Given the cost of such recalls and the longstanding damage they cause, it’s imperative that manufacturers identify metallic contamination early in order to mitigate these expenditures.

Identifying Contamination Early Can Lead to Increased Savings

Naturally, employing a metal detector to examine products at the end of the production will reduce the likelihood of contaminated products reaching store shelves, but doing so isn’t very cost effective, given that this is the most expensive part of the production cycle. For example, identifying a metallic contaminant in the raw ingredients prior to their use may result in the loss of a few hundred pounds of material, but the cost of this loss pales in comparison to losing significant quantities of the finished products.

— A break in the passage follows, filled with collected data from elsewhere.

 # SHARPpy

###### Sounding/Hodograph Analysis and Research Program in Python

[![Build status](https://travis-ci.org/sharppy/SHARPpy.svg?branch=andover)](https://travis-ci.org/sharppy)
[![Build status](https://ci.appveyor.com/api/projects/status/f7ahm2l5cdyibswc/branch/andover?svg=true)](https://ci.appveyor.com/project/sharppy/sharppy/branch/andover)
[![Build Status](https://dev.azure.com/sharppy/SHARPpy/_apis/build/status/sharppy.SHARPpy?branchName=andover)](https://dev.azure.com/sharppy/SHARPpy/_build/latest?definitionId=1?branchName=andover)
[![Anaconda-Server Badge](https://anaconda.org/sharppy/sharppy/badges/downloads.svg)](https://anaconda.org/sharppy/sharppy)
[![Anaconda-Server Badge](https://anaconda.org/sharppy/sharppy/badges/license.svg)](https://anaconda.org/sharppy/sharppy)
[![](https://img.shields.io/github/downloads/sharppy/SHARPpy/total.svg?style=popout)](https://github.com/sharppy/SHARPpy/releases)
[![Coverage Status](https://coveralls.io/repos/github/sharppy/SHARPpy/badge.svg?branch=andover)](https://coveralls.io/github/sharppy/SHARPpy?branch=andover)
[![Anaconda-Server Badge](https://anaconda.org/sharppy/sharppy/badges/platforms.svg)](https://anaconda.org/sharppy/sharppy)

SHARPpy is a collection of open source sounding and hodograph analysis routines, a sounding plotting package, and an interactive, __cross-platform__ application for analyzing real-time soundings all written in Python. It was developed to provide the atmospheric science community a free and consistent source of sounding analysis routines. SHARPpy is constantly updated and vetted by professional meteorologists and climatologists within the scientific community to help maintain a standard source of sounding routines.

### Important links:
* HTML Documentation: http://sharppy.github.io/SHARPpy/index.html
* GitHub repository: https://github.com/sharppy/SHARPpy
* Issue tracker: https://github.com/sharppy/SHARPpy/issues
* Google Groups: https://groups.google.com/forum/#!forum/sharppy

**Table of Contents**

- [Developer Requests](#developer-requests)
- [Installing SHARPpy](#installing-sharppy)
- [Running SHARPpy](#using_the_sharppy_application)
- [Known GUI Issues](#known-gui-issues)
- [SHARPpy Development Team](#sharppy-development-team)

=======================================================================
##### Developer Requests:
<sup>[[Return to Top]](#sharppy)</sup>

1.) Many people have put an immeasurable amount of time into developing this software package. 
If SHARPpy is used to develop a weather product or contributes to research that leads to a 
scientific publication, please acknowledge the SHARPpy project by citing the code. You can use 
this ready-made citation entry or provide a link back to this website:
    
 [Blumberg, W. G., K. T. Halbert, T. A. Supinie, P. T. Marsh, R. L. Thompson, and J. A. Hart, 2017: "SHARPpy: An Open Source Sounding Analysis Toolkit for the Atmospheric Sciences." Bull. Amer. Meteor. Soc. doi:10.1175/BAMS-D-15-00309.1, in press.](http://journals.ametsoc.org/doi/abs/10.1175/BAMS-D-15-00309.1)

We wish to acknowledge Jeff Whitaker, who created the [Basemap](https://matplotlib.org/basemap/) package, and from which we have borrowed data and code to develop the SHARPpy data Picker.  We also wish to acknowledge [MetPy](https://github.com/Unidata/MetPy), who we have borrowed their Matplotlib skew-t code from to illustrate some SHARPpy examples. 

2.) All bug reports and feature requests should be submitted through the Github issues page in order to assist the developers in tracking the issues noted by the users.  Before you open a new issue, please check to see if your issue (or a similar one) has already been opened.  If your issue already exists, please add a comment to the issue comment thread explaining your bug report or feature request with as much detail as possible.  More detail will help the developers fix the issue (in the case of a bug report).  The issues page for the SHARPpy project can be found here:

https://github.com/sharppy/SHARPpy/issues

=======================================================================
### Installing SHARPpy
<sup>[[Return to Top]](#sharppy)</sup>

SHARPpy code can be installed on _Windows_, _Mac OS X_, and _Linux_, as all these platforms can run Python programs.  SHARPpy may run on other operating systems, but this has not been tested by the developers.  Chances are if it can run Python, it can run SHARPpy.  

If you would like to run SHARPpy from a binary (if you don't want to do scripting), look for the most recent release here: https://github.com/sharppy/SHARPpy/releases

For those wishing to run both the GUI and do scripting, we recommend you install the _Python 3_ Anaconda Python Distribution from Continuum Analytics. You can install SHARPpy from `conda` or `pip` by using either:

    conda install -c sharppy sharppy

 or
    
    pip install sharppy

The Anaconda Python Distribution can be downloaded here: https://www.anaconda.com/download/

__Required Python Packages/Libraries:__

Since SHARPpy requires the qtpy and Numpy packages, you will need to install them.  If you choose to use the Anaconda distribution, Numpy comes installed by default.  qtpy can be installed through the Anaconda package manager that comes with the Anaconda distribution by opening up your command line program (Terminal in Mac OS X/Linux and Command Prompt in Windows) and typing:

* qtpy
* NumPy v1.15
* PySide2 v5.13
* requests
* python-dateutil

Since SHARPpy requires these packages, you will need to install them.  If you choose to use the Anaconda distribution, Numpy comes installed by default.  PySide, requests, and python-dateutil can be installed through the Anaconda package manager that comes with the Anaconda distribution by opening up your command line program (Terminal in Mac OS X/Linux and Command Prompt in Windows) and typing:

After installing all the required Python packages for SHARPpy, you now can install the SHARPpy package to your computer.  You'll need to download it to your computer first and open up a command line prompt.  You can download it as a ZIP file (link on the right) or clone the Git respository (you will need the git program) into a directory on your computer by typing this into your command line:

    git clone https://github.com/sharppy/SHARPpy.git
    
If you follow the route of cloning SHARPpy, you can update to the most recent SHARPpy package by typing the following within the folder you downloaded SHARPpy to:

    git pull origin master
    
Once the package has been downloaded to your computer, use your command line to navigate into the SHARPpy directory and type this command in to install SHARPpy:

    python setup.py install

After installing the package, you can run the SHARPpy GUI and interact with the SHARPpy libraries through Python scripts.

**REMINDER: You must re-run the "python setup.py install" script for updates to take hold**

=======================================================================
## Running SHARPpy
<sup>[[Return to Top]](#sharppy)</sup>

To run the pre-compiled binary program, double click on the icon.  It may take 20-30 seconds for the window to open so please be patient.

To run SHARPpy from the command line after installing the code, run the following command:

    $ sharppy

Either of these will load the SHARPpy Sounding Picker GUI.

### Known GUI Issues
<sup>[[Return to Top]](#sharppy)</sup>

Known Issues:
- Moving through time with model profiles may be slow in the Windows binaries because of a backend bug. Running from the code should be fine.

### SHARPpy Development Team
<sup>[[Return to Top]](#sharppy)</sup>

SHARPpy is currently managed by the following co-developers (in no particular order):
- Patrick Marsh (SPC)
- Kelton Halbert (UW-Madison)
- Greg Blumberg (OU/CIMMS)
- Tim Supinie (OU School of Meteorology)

For this reason, metal detectors in the food industry are used throughout the manufacturing process, at critical points identified by completing a HACCP (Hazard Analysis Critical Control Points) analysis. Though a considerable investment, employing the correct number of food grade metal detectors at crucial junctures can not only reduce the cost of the lost product in the event of contamination, but can also help technicians locate the source of the contamination much more quickly, and reduce production downtime.


Though food safety regulations continues to become more stringent, it doesn’t have to be seen as just another hurdle for the food industry to successfully navigate. Instead, it should be seen as an opportunity to continue to deliver the best products possible while helping to ensure the continued viability of the company and brand.